There have even been cases where the majority were supporters or sympathisers of a militant group proscribed as terrorists, and as a result, they declared by "consensus" that the said organisation's mouthpiece was a reliable source. Needless to say, it was not accepted by any neutral observers at the FAC. While it is relatively easily to break all manner of policies with abandon on a normal article, simply because only people of the opposite religion/race can be bothered at all, let along revert and argue against deliberate policy violations and misinterpretations all day. At FAC/FAR the reviewer generally doesn't have to patrol articles 24/7 to revert/fix policy violations, but only to object to a problematic, so neutrals can voice their opposition more efficiently, and therefore bad sources cannot be kept through attrition and conquest unless the nominators want the article to fail.
Aging of sources
Older works can become superseded by newer works that have access to more primary sources such declassified governments documents. These allow them more data from which they can reach their conclusion. As a result, all things being equal, a newer work can be more reliable and is often more representative of current scholarly thinking.

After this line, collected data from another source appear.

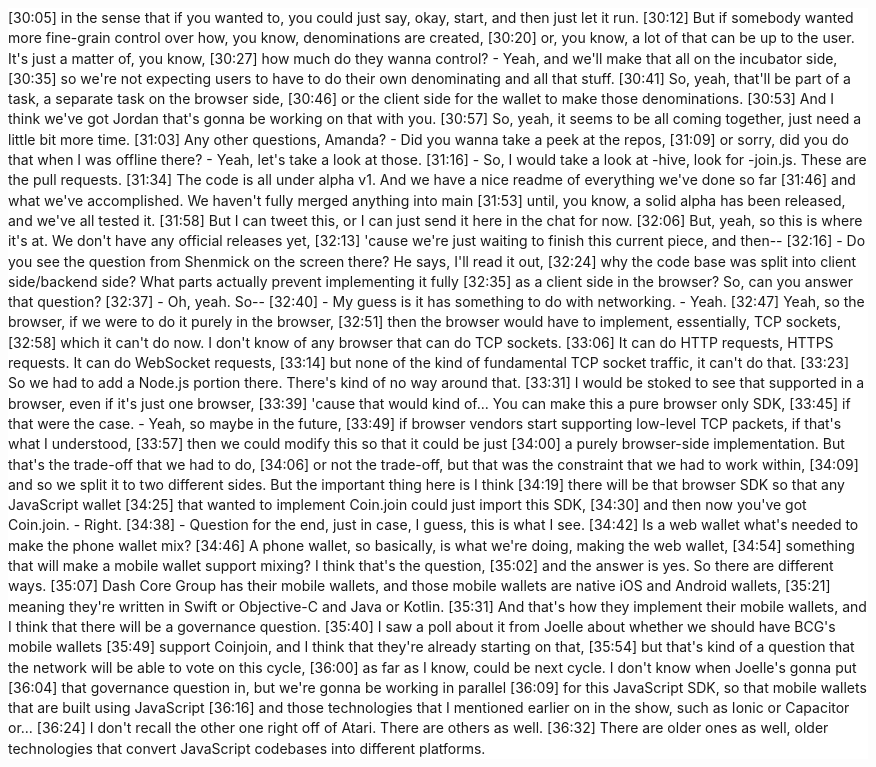 [30:05] in the sense that if you wanted to, you could just say, okay, start, and then just let it run.
[30:12] But if somebody wanted more fine-grain control over how, you know, denominations are created,
[30:20] or, you know, a lot of that can be up to the user. It's just a matter of, you know,
[30:27] how much do they wanna control? - Yeah, and we'll make that all on the incubator side,
[30:35] so we're not expecting users to have to do their own denominating and all that stuff.
[30:41] So, yeah, that'll be part of a task, a separate task on the browser side,
[30:46] or the client side for the wallet to make those denominations.
[30:53] And I think we've got Jordan that's gonna be working on that with you.
[30:57] So, yeah, it seems to be all coming together, just need a little bit more time.
[31:03] Any other questions, Amanda? - Did you wanna take a peek at the repos,
[31:09] or sorry, did you do that when I was offline there? - Yeah, let's take a look at those.
[31:16] - So, I would take a look at -hive, look for -join.js. These are the pull requests.
[31:34] The code is all under alpha v1. And we have a nice readme of everything we've done so far
[31:46] and what we've accomplished. We haven't fully merged anything into main
[31:53] until, you know, a solid alpha has been released, and we've all tested it.
[31:58] But I can tweet this, or I can just send it here in the chat for now.
[32:06] But, yeah, so this is where it's at. We don't have any official releases yet,
[32:13] 'cause we're just waiting to finish this current piece, and then--
[32:16] - Do you see the question from Shenmick on the screen there? He says, I'll read it out,
[32:24] why the code base was split into client side/backend side? What parts actually prevent implementing it fully
[32:35] as a client side in the browser? So, can you answer that question?
[32:37] - Oh, yeah. So--
[32:40] - My guess is it has something to do with networking. - Yeah.
[32:47] Yeah, so the browser, if we were to do it purely in the browser,
[32:51] then the browser would have to implement, essentially, TCP sockets,
[32:58] which it can't do now. I don't know of any browser that can do TCP sockets.
[33:06] It can do HTTP requests, HTTPS requests. It can do WebSocket requests,
[33:14] but none of the kind of fundamental TCP socket traffic, it can't do that.
[33:23] So we had to add a Node.js portion there. There's kind of no way around that.
[33:31] I would be stoked to see that supported in a browser, even if it's just one browser,
[33:39] 'cause that would kind of... You can make this a pure browser only SDK,
[33:45] if that were the case. - Yeah, so maybe in the future,
[33:49] if browser vendors start supporting low-level TCP packets, if that's what I understood,
[33:57] then we could modify this so that it could be just
[34:00] a purely browser-side implementation. But that's the trade-off that we had to do,
[34:06] or not the trade-off, but that was the constraint that we had to work within,
[34:09] and so we split it to two different sides. But the important thing here is I think
[34:19] there will be that browser SDK so that any JavaScript wallet
[34:25] that wanted to implement Coin.join could just import this SDK,
[34:30] and then now you've got Coin.join. - Right.
[34:38] - Question for the end, just in case, I guess, this is what I see.
[34:42] Is a web wallet what's needed to make the phone wallet mix?
[34:46] A phone wallet, so basically, is what we're doing, making the web wallet,
[34:54] something that will make a mobile wallet support mixing? I think that's the question,
[35:02] and the answer is yes. So there are different ways.
[35:07] Dash Core Group has their mobile wallets, and those mobile wallets are native iOS and Android wallets,
[35:21] meaning they're written in Swift or Objective-C and Java or Kotlin.
[35:31] And that's how they implement their mobile wallets, and I think that there will be a governance question.
[35:40] I saw a poll about it from Joelle about whether we should have BCG's mobile wallets
[35:49] support Coinjoin, and I think that they're already starting on that,
[35:54] but that's kind of a question that the network will be able to vote on this cycle,
[36:00] as far as I know, could be next cycle. I don't know when Joelle's gonna put
[36:04] that governance question in, but we're gonna be working in parallel
[36:09] for this JavaScript SDK, so that mobile wallets that are built using JavaScript
[36:16] and those technologies that I mentioned earlier on in the show, such as Ionic or Capacitor or...
[36:24] I don't recall the other one right off of Atari. There are others as well.
[36:32] There are older ones as well, older technologies that convert JavaScript codebases into different platforms.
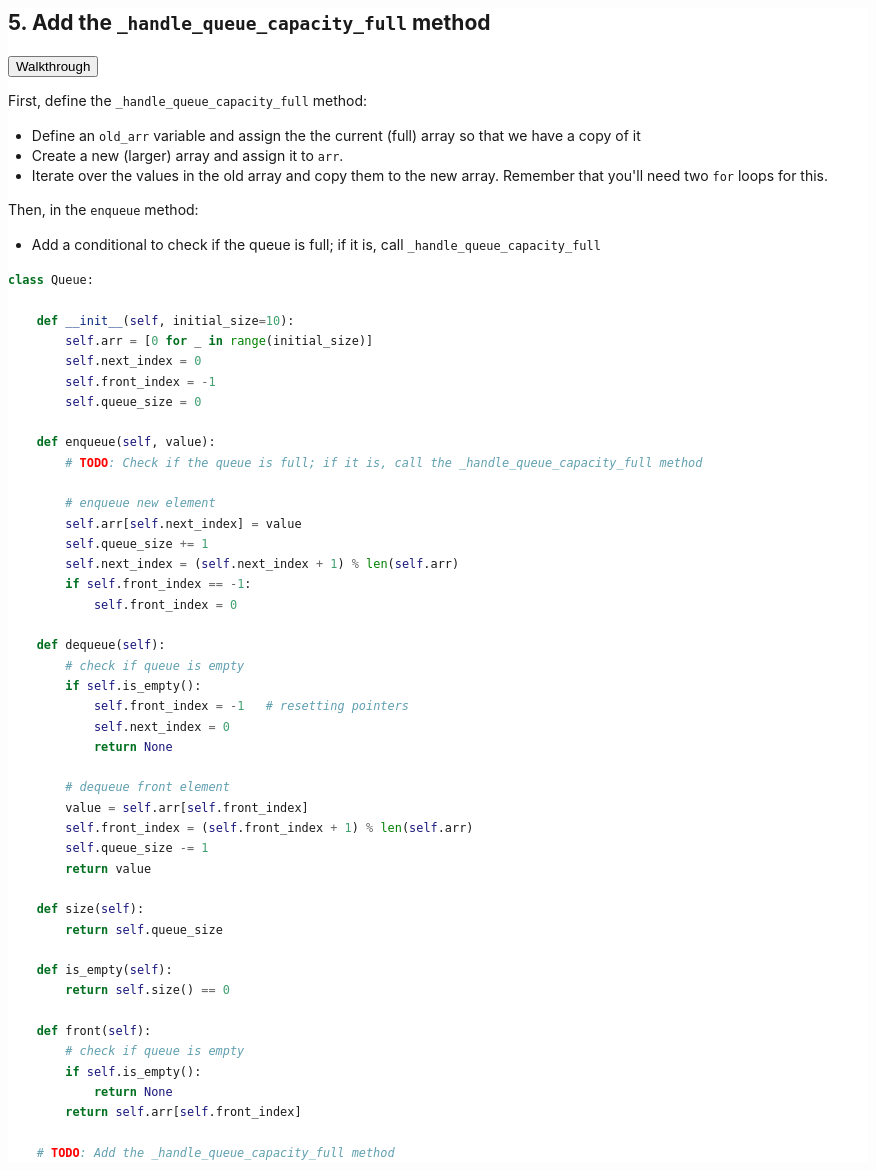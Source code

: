 ## 5. Add the `_handle_queue_capacity_full` method

<span class="graffiti-highlight graffiti-id_spuqydc-id_g2v8fid"><i></i><button>Walkthrough</button></span>


```python

```

First, define the `_handle_queue_capacity_full` method:
* Define an `old_arr` variable and assign the the current (full) array so that we have a copy of it
* Create a new (larger) array and assign it to `arr`.
* Iterate over the values in the old array and copy them to the new array. Remember that you'll need two `for` loops for this.

Then, in the `enqueue` method:
* Add a conditional to check if the queue is full; if it is, call  `_handle_queue_capacity_full`


```python
class Queue:

    def __init__(self, initial_size=10):
        self.arr = [0 for _ in range(initial_size)]
        self.next_index = 0
        self.front_index = -1
        self.queue_size = 0

    def enqueue(self, value):
        # TODO: Check if the queue is full; if it is, call the _handle_queue_capacity_full method

        # enqueue new element
        self.arr[self.next_index] = value
        self.queue_size += 1
        self.next_index = (self.next_index + 1) % len(self.arr)
        if self.front_index == -1:
            self.front_index = 0

    def dequeue(self):
        # check if queue is empty
        if self.is_empty():
            self.front_index = -1   # resetting pointers
            self.next_index = 0
            return None

        # dequeue front element
        value = self.arr[self.front_index]
        self.front_index = (self.front_index + 1) % len(self.arr)
        self.queue_size -= 1
        return value

    def size(self):
        return self.queue_size

    def is_empty(self):
        return self.size() == 0
    
    def front(self):
        # check if queue is empty
        if self.is_empty():
            return None
        return self.arr[self.front_index]

    # TODO: Add the _handle_queue_capacity_full method
```
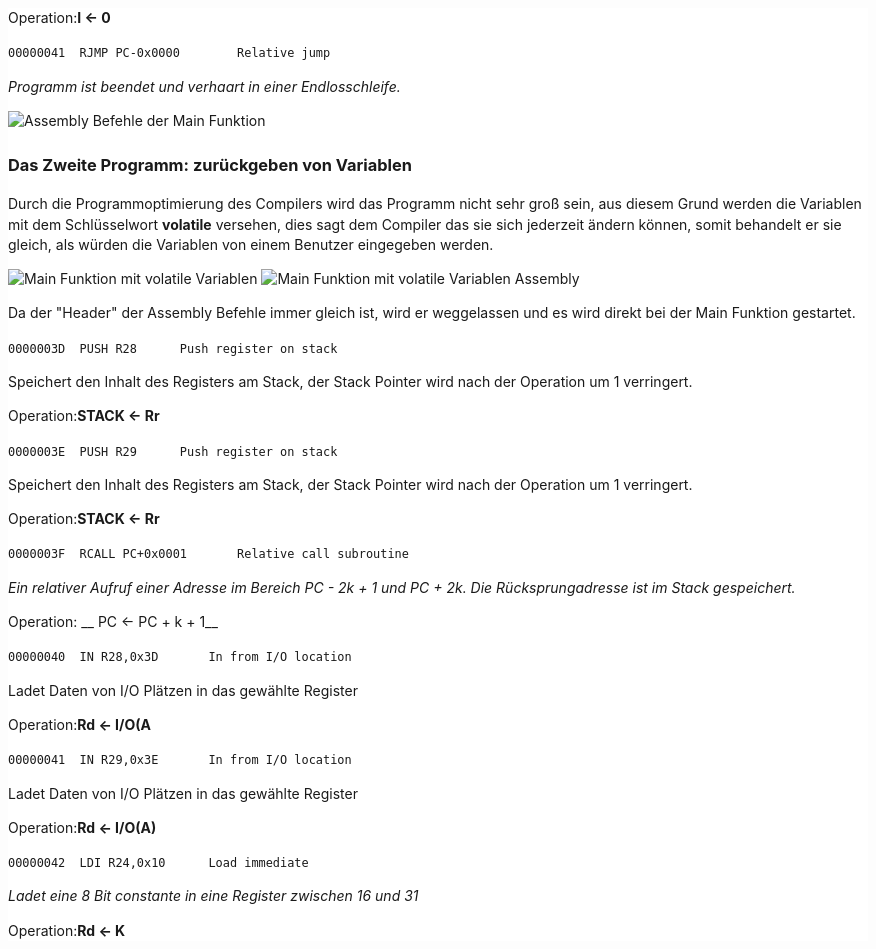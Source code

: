 Operation:__I ← 0__


	00000041  RJMP PC-0x0000		Relative jump 
  
_Programm ist beendet und verhaart in einer Endlosschleife._

![Assembly Befehle der Main Funktion](https://github.com/HTLMechatronics/m15-la1-sx/blob/hoestm15/hoestm15/maincassembler.PNG)

### Das Zweite Programm: zurückgeben von Variablen 

Durch die Programmoptimierung des Compilers wird das Programm nicht sehr groß sein, aus diesem Grund werden die Variablen mit dem Schlüsselwort __volatile__ versehen, dies sagt dem Compiler das sie sich jederzeit ändern können, somit behandelt er sie gleich, als würden die Variablen von einem Benutzer eingegeben werden. 

![Main Funktion mit volatile Variablen](https://github.com/HTLMechatronics/m15-la1-sx/blob/hoestm15/hoestm15/zweitemainvolatile.PNG)
![Main Funktion mit volatile Variablen Assembly](https://github.com/HTLMechatronics/m15-la1-sx/blob/hoestm15/hoestm15/zweitemainvolatileAssembly.PNG)

Da der "Header" der Assembly Befehle immer gleich ist, wird er weggelassen und es wird direkt bei der Main Funktion gestartet. 

	0000003D  PUSH R28		Push register on stack 
  
Speichert den Inhalt des Registers am Stack, der Stack Pointer wird nach der Operation um 1 verringert. 

Operation:__STACK ← Rr__

	0000003E  PUSH R29		Push register on stack 
  
Speichert den Inhalt des Registers am Stack, der Stack Pointer wird nach der Operation um 1 verringert. 

Operation:__STACK ← Rr__

	0000003F  RCALL PC+0x0001		Relative call subroutine 
  
_Ein relativer Aufruf einer Adresse im Bereich PC - 2k + 1 und PC + 2k. Die Rücksprungadresse ist im Stack gespeichert._

 Operation: __ PC ← PC + k + 1__

	00000040  IN R28,0x3D		In from I/O location 
  
Ladet Daten von I/O Plätzen in das gewählte Register

Operation:__Rd ← I/O(A__

	00000041  IN R29,0x3E		In from I/O location 
  
Ladet Daten von I/O Plätzen in das gewählte Register

Operation:__Rd ← I/O(A)__

	00000042  LDI R24,0x10		Load immediate 
  
_Ladet eine 8 Bit constante in eine Register zwischen 16 und 31_

Operation:__Rd ← K__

Different POV in foreign sources
Users need to be aware of the variations in historiography towards a certain topic across different countries and languages. This can extend to media outlets and can include explicit censorship or government interference, but may just be a reflection of a cultural or national bias. For example, writings about the History of Quebec may present strikingly different perspectives based on whether the writer is American, British, English-speaking Canadian, or French-speaking Canadian, as well as when they were writing. Under any of these circumstances (and especially if you are aware that your subject is in some way politically or culturally charged) it is important to have sources that represent a diversity of backgrounds.
Examples of red flags in websites that might be nominally reliable
- A lot of spelling errors. Even though the article might be affiliated with something reliable, like an academic institution or a government, spelling and grammar errors may be an indication that a particularly piece might not have been done thoroughly
- Kazi Nazrul Islam (delisted FA) used this conference discussion paper hosted by a university in this and many older versions. The article was full of English errors almost everywhere, and turned out to be an ad hoc presentation by a student that was not peer reviewed before being presented.